David Schary von der CDU legt einen symbolischen Stein in die Brandmauer gegen rechts, die seine Partei bei einer Kundgebung vor dem Rathaus vergangene Woche gebaut hat.
David Schary von der CDU legt einen symbolischen Stein in die Brandmauer gegen rechts, die seine Partei bei einer Kundgebung vor dem Rathaus vergangene Woche gebaut hat. © FUNKE Foto Services | Svenja Hanusch

Bei CDU-Veranstaltungen sei schon länger ein größerer Zulauf zu beobachten. „Bei der Riemker Runde im Schützenheim hatten wir mit 50 Gästen gerechnet. Am Ende kamen 110“, erzählt Schary. Und für das Grünkohlessen in Altenbochum sei man zu einem Anmeldestopp gezwungen gewesen, weil der Andrang so groß war.
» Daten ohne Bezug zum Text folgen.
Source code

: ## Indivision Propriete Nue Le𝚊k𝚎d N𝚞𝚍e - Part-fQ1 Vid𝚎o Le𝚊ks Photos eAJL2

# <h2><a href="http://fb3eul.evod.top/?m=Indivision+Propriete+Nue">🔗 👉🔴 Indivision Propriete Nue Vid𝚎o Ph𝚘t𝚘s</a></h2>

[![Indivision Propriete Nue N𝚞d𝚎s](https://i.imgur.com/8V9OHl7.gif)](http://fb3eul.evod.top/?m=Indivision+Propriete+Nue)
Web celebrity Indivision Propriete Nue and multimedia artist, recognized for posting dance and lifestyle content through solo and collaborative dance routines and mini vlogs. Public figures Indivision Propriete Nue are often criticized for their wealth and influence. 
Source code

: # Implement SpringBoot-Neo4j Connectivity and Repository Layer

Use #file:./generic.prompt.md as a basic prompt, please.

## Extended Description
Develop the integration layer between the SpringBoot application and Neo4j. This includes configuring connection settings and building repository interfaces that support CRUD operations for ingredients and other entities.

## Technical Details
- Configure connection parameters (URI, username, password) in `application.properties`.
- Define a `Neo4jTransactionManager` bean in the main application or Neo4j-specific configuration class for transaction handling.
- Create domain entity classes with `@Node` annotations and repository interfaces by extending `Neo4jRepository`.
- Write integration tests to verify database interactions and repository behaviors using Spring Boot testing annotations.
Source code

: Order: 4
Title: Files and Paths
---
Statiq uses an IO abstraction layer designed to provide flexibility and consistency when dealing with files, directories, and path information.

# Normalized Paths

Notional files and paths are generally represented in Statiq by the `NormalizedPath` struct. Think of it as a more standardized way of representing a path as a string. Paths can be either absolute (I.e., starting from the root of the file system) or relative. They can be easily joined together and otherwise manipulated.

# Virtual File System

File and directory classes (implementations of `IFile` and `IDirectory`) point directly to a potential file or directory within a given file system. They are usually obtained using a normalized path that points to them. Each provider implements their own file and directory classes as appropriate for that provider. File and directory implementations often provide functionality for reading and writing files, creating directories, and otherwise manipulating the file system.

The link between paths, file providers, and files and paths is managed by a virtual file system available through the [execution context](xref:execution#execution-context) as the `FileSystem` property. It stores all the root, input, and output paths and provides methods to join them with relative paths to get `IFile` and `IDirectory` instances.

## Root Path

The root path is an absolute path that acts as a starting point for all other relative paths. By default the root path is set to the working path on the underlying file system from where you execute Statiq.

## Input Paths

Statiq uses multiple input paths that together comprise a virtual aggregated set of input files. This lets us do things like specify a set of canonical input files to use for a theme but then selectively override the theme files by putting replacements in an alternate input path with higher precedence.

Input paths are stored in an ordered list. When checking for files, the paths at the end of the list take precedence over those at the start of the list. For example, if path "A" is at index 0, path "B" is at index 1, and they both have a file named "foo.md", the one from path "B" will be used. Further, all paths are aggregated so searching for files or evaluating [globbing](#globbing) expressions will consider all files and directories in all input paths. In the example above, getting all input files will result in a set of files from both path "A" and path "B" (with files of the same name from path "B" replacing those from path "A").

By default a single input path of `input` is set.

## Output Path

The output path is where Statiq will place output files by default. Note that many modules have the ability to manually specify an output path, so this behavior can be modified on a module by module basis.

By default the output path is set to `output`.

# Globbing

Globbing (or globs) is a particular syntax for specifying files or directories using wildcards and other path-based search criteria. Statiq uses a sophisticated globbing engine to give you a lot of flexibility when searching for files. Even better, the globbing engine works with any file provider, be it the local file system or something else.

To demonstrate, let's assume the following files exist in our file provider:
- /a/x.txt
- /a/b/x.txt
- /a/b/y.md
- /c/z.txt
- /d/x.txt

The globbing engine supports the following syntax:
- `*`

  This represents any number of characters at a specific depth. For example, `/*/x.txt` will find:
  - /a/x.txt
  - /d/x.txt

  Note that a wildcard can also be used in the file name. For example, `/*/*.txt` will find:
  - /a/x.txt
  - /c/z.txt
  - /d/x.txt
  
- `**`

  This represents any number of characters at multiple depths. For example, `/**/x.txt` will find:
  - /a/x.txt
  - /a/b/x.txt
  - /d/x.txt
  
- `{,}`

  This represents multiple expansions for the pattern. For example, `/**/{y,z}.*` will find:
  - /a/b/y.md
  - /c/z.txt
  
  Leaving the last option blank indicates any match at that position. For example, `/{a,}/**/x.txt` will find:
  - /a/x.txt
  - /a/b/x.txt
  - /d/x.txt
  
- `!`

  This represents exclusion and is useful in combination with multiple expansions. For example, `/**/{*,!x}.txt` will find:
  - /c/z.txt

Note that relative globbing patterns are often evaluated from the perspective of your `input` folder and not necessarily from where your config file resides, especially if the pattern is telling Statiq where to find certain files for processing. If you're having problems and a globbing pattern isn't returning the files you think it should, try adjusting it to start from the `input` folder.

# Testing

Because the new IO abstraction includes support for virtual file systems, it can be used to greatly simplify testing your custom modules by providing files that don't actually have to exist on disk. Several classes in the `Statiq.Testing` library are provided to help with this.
Auch die Grünen vermelden einen Mitgliederboom. „Seit Beginn des Jahres konnten wir 37 Neumitglieder begrüßen“, teilt Kreisgeschäftsführer Oliver Buschmann auf WAZ-Anfrage mit. Zum Vergleich: 2023 waren es zum gleichen Zeitpunkt 20 weniger. „Wir haben damit erstmals in Bochum die 700-Mitglieder-Marke überschritten und sind aktuell bei 703 Mitgliedern.“ Die Neuen seien mehrheitlich ältere Menschen, die allermeisten Neumitglieder wollten entschieden für Demokratie und Freiheit und gegen Desinformation und rechtsextreme Hetze eintreten.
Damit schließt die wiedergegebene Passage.